*TASK DETAILS*: The lines to find are those in the entries that hold the word "directo"; copy every one of them.

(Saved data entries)
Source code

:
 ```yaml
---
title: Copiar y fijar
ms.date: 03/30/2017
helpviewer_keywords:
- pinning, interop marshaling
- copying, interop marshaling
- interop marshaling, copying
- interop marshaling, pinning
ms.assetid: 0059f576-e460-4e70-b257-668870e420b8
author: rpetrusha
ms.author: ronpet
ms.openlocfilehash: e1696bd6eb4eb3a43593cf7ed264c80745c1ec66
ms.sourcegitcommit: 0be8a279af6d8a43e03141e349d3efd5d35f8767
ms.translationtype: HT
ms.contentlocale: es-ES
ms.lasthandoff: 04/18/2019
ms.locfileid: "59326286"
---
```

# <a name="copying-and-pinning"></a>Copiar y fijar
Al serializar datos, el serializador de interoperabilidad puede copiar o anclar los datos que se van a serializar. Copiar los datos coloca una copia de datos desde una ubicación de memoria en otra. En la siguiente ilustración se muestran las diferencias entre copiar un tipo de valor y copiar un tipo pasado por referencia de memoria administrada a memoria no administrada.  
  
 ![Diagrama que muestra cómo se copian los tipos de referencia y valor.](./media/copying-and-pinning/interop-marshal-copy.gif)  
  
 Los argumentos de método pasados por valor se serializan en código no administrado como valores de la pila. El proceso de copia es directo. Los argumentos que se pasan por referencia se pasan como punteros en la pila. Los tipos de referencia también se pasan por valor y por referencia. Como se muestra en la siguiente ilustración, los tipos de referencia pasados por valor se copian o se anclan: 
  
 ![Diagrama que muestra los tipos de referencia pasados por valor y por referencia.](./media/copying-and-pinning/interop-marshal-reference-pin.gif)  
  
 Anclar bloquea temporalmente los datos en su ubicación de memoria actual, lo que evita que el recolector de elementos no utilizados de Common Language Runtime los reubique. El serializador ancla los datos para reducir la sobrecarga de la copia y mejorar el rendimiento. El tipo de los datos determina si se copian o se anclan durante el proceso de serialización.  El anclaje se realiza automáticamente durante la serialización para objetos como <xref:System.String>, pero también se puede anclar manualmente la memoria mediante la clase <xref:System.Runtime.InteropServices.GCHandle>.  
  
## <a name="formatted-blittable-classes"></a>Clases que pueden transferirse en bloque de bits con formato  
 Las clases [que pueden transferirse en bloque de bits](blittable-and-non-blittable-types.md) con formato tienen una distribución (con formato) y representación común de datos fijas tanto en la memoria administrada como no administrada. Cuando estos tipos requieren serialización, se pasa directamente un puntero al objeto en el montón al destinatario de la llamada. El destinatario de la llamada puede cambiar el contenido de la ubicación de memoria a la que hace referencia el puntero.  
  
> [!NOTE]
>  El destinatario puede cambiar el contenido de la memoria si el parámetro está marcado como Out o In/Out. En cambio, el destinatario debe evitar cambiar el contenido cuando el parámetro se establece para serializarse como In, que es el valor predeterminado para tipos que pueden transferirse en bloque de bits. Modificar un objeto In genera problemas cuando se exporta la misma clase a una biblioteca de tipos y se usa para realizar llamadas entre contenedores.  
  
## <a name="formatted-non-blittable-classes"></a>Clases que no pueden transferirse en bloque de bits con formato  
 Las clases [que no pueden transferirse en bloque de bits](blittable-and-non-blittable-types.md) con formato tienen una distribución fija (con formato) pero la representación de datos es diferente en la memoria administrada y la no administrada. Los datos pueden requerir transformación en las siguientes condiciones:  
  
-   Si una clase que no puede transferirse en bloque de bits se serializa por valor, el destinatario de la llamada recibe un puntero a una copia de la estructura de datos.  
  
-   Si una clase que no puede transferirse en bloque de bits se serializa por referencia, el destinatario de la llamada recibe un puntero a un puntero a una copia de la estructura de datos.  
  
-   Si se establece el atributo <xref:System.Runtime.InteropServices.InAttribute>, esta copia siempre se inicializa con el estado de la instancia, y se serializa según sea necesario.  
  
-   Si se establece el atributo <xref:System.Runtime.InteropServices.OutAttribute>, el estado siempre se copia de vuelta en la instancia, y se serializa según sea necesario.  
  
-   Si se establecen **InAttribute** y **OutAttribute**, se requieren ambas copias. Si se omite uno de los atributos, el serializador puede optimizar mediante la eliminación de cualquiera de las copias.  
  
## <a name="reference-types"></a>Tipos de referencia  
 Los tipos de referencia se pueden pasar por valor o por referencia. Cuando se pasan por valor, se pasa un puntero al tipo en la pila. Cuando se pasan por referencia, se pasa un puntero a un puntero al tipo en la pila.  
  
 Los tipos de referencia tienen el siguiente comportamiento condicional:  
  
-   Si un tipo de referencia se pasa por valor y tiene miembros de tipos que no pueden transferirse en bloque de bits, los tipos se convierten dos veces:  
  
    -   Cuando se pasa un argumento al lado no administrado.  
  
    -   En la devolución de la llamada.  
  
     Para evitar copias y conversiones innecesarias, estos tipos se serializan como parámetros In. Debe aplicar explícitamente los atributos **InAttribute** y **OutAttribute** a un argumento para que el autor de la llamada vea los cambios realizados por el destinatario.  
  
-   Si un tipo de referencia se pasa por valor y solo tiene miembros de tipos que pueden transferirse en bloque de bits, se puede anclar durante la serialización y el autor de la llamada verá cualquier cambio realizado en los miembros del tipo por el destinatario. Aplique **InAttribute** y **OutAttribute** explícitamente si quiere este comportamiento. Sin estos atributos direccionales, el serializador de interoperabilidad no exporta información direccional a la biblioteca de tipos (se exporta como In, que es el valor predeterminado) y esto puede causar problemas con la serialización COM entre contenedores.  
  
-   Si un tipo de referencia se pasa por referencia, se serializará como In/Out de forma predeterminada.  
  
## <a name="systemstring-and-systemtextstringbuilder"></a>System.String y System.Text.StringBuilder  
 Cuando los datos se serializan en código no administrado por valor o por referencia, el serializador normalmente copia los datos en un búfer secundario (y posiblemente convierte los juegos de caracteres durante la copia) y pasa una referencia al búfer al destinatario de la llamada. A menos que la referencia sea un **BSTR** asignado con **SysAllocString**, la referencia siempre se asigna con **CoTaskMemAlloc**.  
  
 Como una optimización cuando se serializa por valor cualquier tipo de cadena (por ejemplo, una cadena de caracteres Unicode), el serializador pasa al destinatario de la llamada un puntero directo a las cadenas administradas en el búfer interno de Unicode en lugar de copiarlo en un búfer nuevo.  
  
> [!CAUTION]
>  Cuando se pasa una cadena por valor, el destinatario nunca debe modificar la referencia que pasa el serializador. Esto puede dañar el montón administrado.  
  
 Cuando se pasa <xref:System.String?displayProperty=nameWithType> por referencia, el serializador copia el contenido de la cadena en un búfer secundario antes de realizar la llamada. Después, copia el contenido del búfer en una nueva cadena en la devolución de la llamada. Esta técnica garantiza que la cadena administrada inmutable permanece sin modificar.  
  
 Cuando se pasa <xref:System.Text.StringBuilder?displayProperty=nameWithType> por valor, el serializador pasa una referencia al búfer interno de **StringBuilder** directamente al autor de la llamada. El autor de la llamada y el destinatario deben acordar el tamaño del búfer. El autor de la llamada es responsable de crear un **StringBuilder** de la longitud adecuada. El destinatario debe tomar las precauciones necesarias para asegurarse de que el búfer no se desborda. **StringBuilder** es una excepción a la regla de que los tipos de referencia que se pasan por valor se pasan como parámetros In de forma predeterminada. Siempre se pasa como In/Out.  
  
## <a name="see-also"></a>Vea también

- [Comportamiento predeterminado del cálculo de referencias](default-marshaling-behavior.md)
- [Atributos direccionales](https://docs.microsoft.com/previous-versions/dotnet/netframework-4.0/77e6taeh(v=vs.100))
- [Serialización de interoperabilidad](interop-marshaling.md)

*RESULT*:
 Los argumentos de método pasados por valor se serializan en código no administrado como valores de la pila. El proceso de copia es directo. Los argumentos que se pasan por referencia se pasan como punteros en la pila. Los tipos de referencia también se pasan por valor y por referencia. Como se muestra en la siguiente ilustración, los tipos de referencia pasados por valor se copian o se anclan: 
 Como una optimización cuando se serializa por valor cualquier tipo de cadena (por ejemplo, una cadena de caracteres Unicode), el serializador pasa al destinatario de la llamada un puntero directo a las cadenas administradas en el búfer interno de Unicode en lugar de copiarlo en un búfer nuevo.  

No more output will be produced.